#### The task
In full and word for word, copy the listing; no pictures belong in the copy.

#### Data to examine
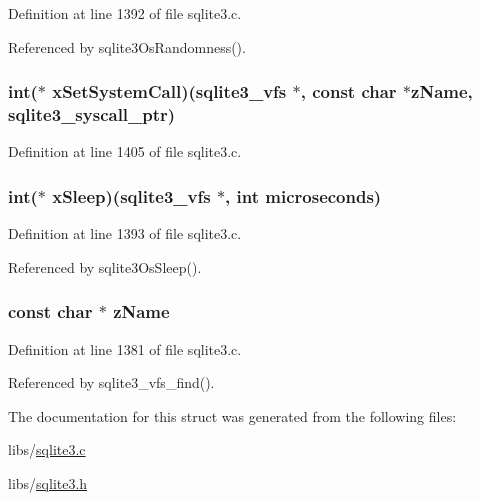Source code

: Definition at line 1392 of file sqlite3.\+c.



Referenced by sqlite3\+Os\+Randomness().

\hypertarget{structsqlite3__vfs_a2f4a2d9488914d188408748b119533d7}{}
\subsubsection[{x\+Set\+System\+Call}]{\setlength{\rightskip}{0pt plus 5cm}int($\ast$ x\+Set\+System\+Call)({\bf sqlite3\+\_\+vfs} $\ast$, const char $\ast${\bf z\+Name}, {\bf sqlite3\+\_\+syscall\+\_\+ptr})}\label{structsqlite3__vfs_a2f4a2d9488914d188408748b119533d7}


Definition at line 1405 of file sqlite3.\+c.

\hypertarget{structsqlite3__vfs_a78dd047fb761ec85fb58582ba98b8bf9}{}
\subsubsection[{x\+Sleep}]{\setlength{\rightskip}{0pt plus 5cm}int($\ast$ x\+Sleep)({\bf sqlite3\+\_\+vfs} $\ast$, int microseconds)}\label{structsqlite3__vfs_a78dd047fb761ec85fb58582ba98b8bf9}


Definition at line 1393 of file sqlite3.\+c.



Referenced by sqlite3\+Os\+Sleep().

\hypertarget{structsqlite3__vfs_a58125535bc4b42100276f9f3390ffae0}{}
\subsubsection[{z\+Name}]{\setlength{\rightskip}{0pt plus 5cm}const char $\ast$ z\+Name}\label{structsqlite3__vfs_a58125535bc4b42100276f9f3390ffae0}


Definition at line 1381 of file sqlite3.\+c.



Referenced by sqlite3\+\_\+vfs\+\_\+find().



The documentation for this struct was generated from the following files\+:\begin{DoxyCompactItemize}
\item 
libs/\hyperlink{sqlite3_8c}{sqlite3.\+c}\item 
libs/\hyperlink{sqlite3_8h}{sqlite3.\+h}\end{DoxyCompactItemize}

#### Solution
Source code

: Definition at line 1392 of file sqlite3.\+c.



Referenced by sqlite3\+Os\+Randomness().

\hypertarget{structsqlite3__vfs_a2f4a2d9488914d188408748b119533d7}{}
\subsubsection[{x\+Set\+System\+Call}]{\setlength{\rightskip}{0pt plus 5cm}int($\ast$ x\+Set\+System\+Call)({\bf sqlite3\+\_\+vfs} $\ast$, const char $\ast${\bf z\+Name}, {\bf sqlite3\+\_\+syscall\+\_\+ptr})}\label{structsqlite3__vfs_a2f4a2d9488914d188408748b119533d7}


Definition at line 1405 of file sqlite3.\+c.

\hypertarget{structsqlite3__vfs_a78dd047fb761ec85fb58582ba98b8bf9}{}
\subsubsection[{x\+Sleep}]{\setlength{\rightskip}{0pt plus 5cm}int($\ast$ x\+Sleep)({\bf sqlite3\+\_\+vfs} $\ast$, int microseconds)}\label{structsqlite3__vfs_a78dd047fb761ec85fb58582ba98b8bf9}


Definition at line 1393 of file sqlite3.\+c.



Referenced by sqlite3\+Os\+Sleep().

\hypertarget{structsqlite3__vfs_a58125535bc4b42100276f9f3390ffae0}{}
\subsubsection[{z\+Name}]{\setlength{\rightskip}{0pt plus 5cm}const char $\ast$ z\+Name}\label{structsqlite3__vfs_a58125535bc4b42100276f9f3390ffae0}


Definition at line 1381 of file sqlite3.\+c.



Referenced by sqlite3\+\_\+vfs\+\_\+find().



The documentation for this struct was generated from the following files\+:\begin{DoxyCompactItemize}
\item 
libs/\hyperlink{sqlite3_8c}{sqlite3.\+c}\item 
libs/\hyperlink{sqlite3_8h}{sqlite3.\+h}\end{DoxyCompactItemize}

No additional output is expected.